■ **Your objective**
Go over the entries below line by line, copying each one that contains the word "free".

■ **Record set**
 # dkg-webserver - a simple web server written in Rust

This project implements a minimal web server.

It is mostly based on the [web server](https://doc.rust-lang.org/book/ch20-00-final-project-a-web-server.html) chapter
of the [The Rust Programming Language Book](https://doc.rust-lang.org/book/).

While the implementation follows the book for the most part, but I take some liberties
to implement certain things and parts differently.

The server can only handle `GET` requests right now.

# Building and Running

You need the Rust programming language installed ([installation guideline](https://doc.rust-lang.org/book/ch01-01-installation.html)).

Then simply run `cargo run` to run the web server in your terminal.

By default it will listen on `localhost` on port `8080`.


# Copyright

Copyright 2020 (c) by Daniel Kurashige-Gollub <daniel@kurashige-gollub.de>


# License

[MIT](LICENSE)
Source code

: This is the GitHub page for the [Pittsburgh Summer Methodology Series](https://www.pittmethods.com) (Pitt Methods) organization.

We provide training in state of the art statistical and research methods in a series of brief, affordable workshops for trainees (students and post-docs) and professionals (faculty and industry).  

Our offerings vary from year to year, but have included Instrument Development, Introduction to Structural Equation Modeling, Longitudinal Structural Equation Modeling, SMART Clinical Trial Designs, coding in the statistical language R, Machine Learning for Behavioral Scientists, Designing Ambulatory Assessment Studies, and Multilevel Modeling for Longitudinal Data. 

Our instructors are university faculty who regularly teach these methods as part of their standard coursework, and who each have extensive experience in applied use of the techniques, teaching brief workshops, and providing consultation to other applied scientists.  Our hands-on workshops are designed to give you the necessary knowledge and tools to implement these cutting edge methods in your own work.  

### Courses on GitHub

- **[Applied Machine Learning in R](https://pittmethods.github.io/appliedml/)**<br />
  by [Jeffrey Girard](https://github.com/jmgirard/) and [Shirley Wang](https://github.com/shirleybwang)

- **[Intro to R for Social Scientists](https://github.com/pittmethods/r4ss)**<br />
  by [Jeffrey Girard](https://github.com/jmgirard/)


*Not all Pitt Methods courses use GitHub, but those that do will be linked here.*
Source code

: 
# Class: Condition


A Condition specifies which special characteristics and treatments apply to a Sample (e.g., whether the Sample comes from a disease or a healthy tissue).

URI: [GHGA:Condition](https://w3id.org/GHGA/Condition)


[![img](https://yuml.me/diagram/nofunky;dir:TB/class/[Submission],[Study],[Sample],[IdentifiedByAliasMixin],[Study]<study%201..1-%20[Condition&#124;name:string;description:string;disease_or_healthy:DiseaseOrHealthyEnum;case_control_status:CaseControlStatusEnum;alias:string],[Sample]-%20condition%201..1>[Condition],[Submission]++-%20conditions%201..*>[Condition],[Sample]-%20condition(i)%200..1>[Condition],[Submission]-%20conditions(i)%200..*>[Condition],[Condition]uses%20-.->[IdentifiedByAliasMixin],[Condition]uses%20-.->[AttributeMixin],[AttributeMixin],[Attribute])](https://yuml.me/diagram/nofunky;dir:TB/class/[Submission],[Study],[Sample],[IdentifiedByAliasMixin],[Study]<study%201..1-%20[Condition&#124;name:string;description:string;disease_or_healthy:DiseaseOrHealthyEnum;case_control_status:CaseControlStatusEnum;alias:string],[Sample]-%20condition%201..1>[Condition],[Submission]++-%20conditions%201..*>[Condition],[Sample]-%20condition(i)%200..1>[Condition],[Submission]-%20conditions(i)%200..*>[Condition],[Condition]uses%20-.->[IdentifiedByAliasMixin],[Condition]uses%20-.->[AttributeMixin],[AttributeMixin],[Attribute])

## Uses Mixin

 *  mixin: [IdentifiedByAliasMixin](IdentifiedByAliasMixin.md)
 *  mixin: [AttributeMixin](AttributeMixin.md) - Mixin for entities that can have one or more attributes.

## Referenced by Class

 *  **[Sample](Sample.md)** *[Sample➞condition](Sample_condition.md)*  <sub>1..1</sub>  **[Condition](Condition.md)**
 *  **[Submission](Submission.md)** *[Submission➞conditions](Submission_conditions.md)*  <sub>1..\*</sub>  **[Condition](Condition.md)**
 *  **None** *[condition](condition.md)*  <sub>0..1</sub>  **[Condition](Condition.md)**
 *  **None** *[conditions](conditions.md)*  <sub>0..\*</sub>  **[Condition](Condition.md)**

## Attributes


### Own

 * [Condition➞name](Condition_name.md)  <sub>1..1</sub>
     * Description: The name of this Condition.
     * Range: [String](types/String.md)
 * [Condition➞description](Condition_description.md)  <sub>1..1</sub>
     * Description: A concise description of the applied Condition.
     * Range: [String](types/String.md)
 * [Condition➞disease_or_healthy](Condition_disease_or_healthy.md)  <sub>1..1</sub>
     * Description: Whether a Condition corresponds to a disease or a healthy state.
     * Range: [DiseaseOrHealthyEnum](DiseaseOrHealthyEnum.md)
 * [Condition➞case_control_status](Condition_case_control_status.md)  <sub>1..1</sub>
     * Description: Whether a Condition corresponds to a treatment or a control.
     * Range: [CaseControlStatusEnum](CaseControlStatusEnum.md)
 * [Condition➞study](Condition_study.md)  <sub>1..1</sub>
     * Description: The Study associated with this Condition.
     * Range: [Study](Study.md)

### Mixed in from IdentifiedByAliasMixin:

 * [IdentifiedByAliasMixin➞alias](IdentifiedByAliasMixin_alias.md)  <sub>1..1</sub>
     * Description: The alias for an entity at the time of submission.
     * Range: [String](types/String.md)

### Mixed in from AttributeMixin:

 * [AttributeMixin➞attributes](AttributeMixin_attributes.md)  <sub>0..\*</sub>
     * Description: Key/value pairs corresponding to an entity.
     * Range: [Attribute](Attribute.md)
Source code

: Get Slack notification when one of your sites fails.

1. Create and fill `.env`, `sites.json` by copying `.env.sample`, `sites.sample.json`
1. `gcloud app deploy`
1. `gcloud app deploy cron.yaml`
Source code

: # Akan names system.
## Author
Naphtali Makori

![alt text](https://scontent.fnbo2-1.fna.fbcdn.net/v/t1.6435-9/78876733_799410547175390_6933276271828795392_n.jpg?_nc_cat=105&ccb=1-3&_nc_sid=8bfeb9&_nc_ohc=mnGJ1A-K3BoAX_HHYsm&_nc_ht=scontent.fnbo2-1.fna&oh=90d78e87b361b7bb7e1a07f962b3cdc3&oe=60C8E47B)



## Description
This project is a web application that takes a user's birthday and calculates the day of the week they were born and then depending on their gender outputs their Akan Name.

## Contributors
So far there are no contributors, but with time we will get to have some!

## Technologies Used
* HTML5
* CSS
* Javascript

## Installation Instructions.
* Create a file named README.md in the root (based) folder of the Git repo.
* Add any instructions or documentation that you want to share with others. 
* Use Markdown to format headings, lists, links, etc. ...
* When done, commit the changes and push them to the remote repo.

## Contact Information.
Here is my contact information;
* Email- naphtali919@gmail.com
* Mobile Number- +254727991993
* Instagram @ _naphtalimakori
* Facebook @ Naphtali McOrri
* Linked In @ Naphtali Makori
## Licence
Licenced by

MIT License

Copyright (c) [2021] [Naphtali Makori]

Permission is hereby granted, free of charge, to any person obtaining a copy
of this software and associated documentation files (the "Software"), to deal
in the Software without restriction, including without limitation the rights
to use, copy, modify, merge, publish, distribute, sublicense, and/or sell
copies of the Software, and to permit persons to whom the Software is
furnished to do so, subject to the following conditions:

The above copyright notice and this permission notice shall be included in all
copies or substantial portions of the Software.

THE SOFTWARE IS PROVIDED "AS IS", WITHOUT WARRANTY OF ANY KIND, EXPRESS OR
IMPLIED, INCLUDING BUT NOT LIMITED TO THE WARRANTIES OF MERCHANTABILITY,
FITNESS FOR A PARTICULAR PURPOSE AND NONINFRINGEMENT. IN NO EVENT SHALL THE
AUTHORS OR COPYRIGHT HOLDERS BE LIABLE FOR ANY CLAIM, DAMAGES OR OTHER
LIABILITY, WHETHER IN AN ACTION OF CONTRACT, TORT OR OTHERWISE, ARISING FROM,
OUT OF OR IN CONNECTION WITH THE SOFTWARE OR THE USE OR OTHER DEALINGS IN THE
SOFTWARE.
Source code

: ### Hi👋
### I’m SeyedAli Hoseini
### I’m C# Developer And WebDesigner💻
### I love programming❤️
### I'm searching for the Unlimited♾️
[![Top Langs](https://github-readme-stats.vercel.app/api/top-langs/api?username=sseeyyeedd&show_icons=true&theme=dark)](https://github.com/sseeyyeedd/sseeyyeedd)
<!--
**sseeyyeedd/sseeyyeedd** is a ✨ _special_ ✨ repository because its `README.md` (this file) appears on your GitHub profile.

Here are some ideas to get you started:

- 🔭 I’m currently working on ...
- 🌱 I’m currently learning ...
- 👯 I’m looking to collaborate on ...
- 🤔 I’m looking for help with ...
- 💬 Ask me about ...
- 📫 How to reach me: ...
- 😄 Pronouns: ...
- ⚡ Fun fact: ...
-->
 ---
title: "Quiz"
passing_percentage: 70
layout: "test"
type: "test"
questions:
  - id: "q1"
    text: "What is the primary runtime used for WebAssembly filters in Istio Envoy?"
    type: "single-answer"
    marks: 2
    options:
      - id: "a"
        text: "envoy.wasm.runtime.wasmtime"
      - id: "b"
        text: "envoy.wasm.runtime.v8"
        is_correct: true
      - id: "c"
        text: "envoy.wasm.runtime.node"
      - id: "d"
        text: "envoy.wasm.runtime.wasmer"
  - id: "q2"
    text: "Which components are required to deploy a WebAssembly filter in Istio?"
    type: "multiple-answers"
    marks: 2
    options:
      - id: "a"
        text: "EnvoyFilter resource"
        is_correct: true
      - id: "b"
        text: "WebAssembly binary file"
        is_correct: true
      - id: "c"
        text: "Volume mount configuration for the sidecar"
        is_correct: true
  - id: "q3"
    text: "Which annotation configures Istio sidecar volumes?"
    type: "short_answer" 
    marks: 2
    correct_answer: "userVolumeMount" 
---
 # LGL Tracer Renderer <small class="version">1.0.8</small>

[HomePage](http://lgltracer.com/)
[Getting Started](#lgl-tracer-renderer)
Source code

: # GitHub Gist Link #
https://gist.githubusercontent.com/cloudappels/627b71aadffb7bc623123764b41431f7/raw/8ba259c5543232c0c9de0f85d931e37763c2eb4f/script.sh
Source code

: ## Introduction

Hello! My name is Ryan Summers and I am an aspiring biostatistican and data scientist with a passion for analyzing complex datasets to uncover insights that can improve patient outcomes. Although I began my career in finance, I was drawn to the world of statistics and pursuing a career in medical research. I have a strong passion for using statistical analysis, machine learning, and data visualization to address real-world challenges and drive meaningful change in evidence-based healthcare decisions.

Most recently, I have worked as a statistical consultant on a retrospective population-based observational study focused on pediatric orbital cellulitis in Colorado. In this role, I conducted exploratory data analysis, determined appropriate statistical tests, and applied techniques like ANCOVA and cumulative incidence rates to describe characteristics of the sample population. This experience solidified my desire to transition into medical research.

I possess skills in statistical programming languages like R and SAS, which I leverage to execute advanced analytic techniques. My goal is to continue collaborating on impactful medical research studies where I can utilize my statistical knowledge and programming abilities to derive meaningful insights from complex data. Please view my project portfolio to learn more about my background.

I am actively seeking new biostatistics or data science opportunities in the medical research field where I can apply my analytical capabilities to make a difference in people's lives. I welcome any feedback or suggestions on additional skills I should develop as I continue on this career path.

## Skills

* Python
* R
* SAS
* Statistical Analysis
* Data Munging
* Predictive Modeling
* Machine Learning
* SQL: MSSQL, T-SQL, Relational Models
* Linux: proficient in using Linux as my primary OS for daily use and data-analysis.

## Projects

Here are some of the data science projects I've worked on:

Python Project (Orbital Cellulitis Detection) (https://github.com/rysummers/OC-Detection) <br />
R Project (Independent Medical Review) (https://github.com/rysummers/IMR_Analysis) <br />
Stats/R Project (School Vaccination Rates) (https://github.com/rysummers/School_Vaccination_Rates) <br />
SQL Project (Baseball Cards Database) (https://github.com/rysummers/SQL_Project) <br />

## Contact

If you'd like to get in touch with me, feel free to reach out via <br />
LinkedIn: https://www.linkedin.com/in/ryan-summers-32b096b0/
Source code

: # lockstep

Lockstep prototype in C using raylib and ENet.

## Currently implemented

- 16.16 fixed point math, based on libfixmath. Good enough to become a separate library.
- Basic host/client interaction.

■ **Solution to this task**
Permission is hereby granted, free of charge, to any person obtaining a copy
If you'd like to get in touch with me, feel free to reach out via <br />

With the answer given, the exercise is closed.